Questa sera non chiedetemi dove sia finita la mia poesia. Se sperate di trovarla fra le mie parole abbandonate le illusioni. Anzi, vi dico di più. Smettete di leggere, passate oltre!

Me la sono venduta. Sì. Per un pugno di mosche. Anzi, per un pugno e basta. Sferrato a tradimento, quando meno te lo aspetti.

La belva è sempre in agguato, pronta a sputarti addosso tutta la sua meschinità.
Ma quante maschere e quanti pochi volti!! Quante ipocrisie celano panzane, quanto cianciare, quanto criticare, sperando di potersi lavare di dosso la melma di cui si è densi. Non sentite quanto tanfo intorno? E’ merda. Questa sera la mia poesia diventa rabbia, signoria, lussuriosa egemonia.

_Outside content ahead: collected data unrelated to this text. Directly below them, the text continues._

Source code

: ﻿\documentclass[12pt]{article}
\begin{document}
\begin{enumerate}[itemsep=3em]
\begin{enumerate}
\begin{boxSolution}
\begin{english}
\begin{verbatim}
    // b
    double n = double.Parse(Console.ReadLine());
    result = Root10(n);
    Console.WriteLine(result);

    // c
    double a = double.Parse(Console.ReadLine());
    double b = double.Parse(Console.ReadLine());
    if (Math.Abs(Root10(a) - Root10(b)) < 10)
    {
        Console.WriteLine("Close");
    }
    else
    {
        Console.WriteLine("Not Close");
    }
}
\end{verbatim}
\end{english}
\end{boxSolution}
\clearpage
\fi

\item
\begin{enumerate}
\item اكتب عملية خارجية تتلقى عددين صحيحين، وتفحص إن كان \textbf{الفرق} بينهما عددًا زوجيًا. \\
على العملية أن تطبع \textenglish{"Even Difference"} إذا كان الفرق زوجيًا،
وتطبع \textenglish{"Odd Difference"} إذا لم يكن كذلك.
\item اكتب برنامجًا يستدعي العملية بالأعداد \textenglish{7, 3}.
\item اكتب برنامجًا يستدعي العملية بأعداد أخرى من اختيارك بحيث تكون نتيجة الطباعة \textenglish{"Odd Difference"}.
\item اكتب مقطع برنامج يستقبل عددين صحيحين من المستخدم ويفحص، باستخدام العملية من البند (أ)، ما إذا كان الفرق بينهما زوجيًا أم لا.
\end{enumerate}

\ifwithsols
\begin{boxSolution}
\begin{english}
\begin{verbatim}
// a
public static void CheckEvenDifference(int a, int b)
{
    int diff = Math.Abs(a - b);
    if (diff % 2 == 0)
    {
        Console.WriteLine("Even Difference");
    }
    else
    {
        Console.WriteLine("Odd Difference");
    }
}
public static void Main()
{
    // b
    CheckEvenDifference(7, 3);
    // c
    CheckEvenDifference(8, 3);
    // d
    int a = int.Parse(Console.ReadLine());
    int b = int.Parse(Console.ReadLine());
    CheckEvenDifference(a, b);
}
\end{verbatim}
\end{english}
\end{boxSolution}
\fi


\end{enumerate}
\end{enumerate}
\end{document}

Sarò monarca, regina delle alcove, sovrana di corpi ossequenti. Scoperò fino a sentire male alle ossa, finchè avrò fiato e mi reggeranno le gambe. Tirerò le redini del gioco come un abile burattinaio, userò la lingua per placare la sete e berrò l’ultima goccia di sperma solo quando ne avrò spremuto l’estrema lacrima. Le mie dita smaniose scandaglieranno ogni angolo segreto per trovar le risposte che si celano nei respiri degli amplessi, quando il corpo è teso e la mente fiacca, serva, arresa. Saccheggerò nei ventri e farò razzia di carne perchè è il sesso il mio campo di battaglia. Condurrò il mio corpo sui corpi che prenderò nel mio e poi abiterò per sempre, sovrana. E il mio trono sarà una dama, il mio scettro una verga.